シリーズ・「宗教」を読み解く 239
キリスト教と日本⑱
聖都エルサレムを巡礼した最初の日本人

ナビゲーター:石丸 志信

 ペトロ・カスイ岐部は聖都エルサレムを巡礼した最初の日本人となった。
 インドのゴアから船便でポルトガルを経てローマを目指す仲間を送り出した彼は、まずはペルシャからの陸路で聖都エルサレムを目指す。

 彼が司祭になりたいと願うのは、ひとえに、迫害の嵐が吹き荒れる日本で、苦難の中にある信徒らを励まし、霊的生命を与える牧者の使命を果たすためだったに違いない。それは、いかなる艱難(かんなん)をも恐れず、殉教をも甘受する決意がなければ歩みだせない人生の選択だった。
 また、いくら本人が決意を固めたとしても、神からの許諾がなければ前には進めないものだった。

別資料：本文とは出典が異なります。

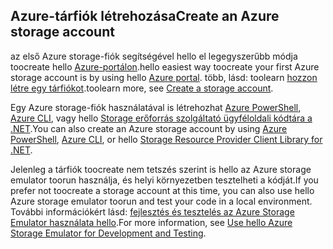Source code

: ## <a name="create-an-azure-storage-account"></a><span data-ttu-id="37c99-101">Azure-tárfiók létrehozása</span><span class="sxs-lookup"><span data-stu-id="37c99-101">Create an Azure storage account</span></span>
<span data-ttu-id="37c99-102">az első Azure storage-fiók segítségével hello el legegyszerűbb módja toocreate hello [Azure-portálon](https://portal.azure.com).</span><span class="sxs-lookup"><span data-stu-id="37c99-102">hello easiest way toocreate your first Azure storage account is by using hello [Azure portal](https://portal.azure.com).</span></span> <span data-ttu-id="37c99-103">több, lásd: toolearn [hozzon létre egy tárfiókot](../articles/storage/common/storage-create-storage-account.md#create-a-storage-account).</span><span class="sxs-lookup"><span data-stu-id="37c99-103">toolearn more, see [Create a storage account](../articles/storage/common/storage-create-storage-account.md#create-a-storage-account).</span></span>

<span data-ttu-id="37c99-104">Egy Azure storage-fiók használatával is létrehozhat [Azure PowerShell](../articles/storage/common/storage-powershell-guide-full.md), [Azure CLI](../articles/storage/common/storage-azure-cli.md), vagy hello [Storage erőforrás szolgáltató ügyféloldali kódtára a .NET](/dotnet/api/microsoft.azure.management.storage).</span><span class="sxs-lookup"><span data-stu-id="37c99-104">You can also create an Azure storage account by using [Azure PowerShell](../articles/storage/common/storage-powershell-guide-full.md), [Azure CLI](../articles/storage/common/storage-azure-cli.md), or hello [Storage Resource Provider Client Library for .NET](/dotnet/api/microsoft.azure.management.storage).</span></span>

<span data-ttu-id="37c99-105">Jelenleg a tárfiók toocreate nem tetszés szerint is hello az Azure storage emulator toorun használja, és helyi környezetben tesztelheti a kódját.</span><span class="sxs-lookup"><span data-stu-id="37c99-105">If you prefer not toocreate a storage account at this time, you can also use hello Azure storage emulator toorun and test your code in a local environment.</span></span> <span data-ttu-id="37c99-106">További információkért lásd: [fejlesztés és tesztelés az Azure Storage Emulator használata hello](../articles/storage/common/storage-use-emulator.md).</span><span class="sxs-lookup"><span data-stu-id="37c99-106">For more information, see [Use hello Azure Storage Emulator for Development and Testing](../articles/storage/common/storage-use-emulator.md).</span></span>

 自分がこれから進もうとする人生が神の召命によるものかどうか、確信を得て全身全霊を傾けてイエス・キリストに従って生きるために、主が歩まれた聖地を訪れたいと思うのは自然なことである。

▲ペトロ・カスイ岐部像(大分県国東市国見町)

 砂漠を越える隊商の一団に加わってエルサレムに入ったであろう。おそらくイエス・キリストが歩まれたガリラヤ地方を巡り、山上の垂訓の丘で祈り、ヨルダン川をたどり、聖都エルサレムの旧市街、「悲しみの道(ヴィア・ドロローサ)」と呼ばれる、イエス・キリストが十字架を担って歩いたその道を祈りながらたどったことだろう。

▲エルサレム旧市街地

▲「嘆きの壁」(エルサレム)

▲聖墳墓協会(エルサレム)

 90年余り前、イエズス会の創始者でフランシスコ・ザビエルの師でもあったイグナチオ・デ・ロヨラも巡礼者としてこの道を歩いた。

 「聖なる都が見える少し前、聖フランシスコ会の修道士たちが十字架を持って巡礼者たちを待って立っているのが見えたので、巡礼者たちはロバから降りた。都を眺めている間、巡礼者は大きな慰めを感じ続けた」(『ある巡礼者の物語~イグナチオ・デ・ロヨラ自叙伝』イグナチオ・デ・ロヨラ著)

 これはロヨラが自身の自叙伝の中に記していることだが、ペトロ岐部も同じ思いで聖都を眺め、その地を深い祈りでもって歩いたことだろう。
 彼はイエス・キリストとの霊的交わりを深めた後、1620年秋にローマ入りを果たした。